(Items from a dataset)
= Beginning of Section =

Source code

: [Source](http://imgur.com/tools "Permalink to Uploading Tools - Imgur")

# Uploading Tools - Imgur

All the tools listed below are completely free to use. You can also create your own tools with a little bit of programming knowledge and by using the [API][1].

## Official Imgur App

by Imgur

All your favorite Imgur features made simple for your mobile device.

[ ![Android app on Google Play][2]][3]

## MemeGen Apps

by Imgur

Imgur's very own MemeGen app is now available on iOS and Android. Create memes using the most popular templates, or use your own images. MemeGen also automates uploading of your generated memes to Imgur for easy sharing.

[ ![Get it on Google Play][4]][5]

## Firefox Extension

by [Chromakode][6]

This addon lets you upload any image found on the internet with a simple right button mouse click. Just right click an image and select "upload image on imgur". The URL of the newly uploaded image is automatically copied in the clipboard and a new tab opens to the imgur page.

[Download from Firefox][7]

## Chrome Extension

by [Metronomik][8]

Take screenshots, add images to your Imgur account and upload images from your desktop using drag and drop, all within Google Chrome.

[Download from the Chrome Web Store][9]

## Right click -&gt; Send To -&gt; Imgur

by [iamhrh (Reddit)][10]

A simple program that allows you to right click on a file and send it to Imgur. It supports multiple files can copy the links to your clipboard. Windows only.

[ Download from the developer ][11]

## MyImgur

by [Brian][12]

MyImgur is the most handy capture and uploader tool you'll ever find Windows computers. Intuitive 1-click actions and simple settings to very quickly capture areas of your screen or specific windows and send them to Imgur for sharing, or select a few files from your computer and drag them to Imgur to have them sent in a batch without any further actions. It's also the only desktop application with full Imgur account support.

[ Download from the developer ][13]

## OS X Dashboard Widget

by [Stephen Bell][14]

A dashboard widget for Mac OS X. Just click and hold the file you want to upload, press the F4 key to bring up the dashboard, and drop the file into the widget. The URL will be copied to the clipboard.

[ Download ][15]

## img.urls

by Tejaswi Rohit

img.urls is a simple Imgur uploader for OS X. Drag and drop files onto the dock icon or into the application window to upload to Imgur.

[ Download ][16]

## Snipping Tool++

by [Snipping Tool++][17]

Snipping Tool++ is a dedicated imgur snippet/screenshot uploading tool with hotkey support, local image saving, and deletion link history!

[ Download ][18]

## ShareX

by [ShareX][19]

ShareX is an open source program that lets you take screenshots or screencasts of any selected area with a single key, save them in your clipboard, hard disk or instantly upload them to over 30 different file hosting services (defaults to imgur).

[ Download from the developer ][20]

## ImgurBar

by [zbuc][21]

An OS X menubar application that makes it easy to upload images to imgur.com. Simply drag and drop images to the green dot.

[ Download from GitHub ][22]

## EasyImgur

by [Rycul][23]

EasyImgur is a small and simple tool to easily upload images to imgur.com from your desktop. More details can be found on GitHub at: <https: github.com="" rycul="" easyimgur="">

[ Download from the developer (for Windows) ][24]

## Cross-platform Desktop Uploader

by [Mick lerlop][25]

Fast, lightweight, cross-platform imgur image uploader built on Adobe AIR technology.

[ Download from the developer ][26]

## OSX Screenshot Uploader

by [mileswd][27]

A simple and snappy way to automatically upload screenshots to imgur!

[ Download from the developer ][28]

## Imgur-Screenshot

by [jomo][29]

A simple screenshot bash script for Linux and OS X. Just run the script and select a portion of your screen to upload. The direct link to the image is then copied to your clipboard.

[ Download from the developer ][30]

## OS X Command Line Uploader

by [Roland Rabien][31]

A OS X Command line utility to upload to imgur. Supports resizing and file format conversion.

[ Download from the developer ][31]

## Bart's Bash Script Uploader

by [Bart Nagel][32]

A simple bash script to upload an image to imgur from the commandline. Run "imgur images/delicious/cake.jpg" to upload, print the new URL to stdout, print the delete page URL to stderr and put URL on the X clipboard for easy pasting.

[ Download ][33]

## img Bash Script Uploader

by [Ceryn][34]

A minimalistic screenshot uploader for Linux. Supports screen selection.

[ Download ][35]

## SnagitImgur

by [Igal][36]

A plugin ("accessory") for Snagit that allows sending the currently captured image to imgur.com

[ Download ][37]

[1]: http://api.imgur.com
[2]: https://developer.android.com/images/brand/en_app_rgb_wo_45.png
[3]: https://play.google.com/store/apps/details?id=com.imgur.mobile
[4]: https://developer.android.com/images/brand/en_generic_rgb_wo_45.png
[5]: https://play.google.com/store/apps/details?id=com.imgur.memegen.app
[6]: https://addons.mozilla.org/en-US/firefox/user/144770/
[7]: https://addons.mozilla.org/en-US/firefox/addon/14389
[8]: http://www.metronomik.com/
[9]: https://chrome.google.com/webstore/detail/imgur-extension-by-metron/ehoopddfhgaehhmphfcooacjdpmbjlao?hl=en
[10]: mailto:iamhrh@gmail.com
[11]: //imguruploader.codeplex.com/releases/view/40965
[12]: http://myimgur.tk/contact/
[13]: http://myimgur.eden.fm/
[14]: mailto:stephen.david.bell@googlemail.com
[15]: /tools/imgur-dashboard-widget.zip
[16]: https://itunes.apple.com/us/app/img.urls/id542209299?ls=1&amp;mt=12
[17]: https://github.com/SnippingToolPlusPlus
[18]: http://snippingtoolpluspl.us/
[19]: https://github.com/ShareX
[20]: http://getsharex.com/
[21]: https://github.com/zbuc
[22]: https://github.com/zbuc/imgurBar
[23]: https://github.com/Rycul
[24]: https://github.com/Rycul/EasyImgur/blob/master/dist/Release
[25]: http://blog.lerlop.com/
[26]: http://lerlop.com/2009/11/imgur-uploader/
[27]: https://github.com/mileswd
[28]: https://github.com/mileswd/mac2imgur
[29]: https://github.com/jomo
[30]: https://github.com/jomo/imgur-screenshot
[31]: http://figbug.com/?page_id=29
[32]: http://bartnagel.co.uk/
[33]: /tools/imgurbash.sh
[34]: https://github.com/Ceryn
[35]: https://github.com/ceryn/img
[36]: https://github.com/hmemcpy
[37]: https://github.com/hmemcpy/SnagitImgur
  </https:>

= End of Section =

Only the lines from the one with "[26]: http://lerlop.com/2009/11/imgur-uploader/" through the end of the data belong in the answer, each reproduced exactly.

● **Solution to this exercise**
[26]: http://lerlop.com/2009/11/imgur-uploader/
[27]: https://github.com/mileswd
[28]: https://github.com/mileswd/mac2imgur
[29]: https://github.com/jomo
[30]: https://github.com/jomo/imgur-screenshot
[31]: http://figbug.com/?page_id=29
[32]: http://bartnagel.co.uk/
[33]: /tools/imgurbash.sh
[34]: https://github.com/Ceryn
[35]: https://github.com/ceryn/img
[36]: https://github.com/hmemcpy
[37]: https://github.com/hmemcpy/SnagitImgur
  </https:>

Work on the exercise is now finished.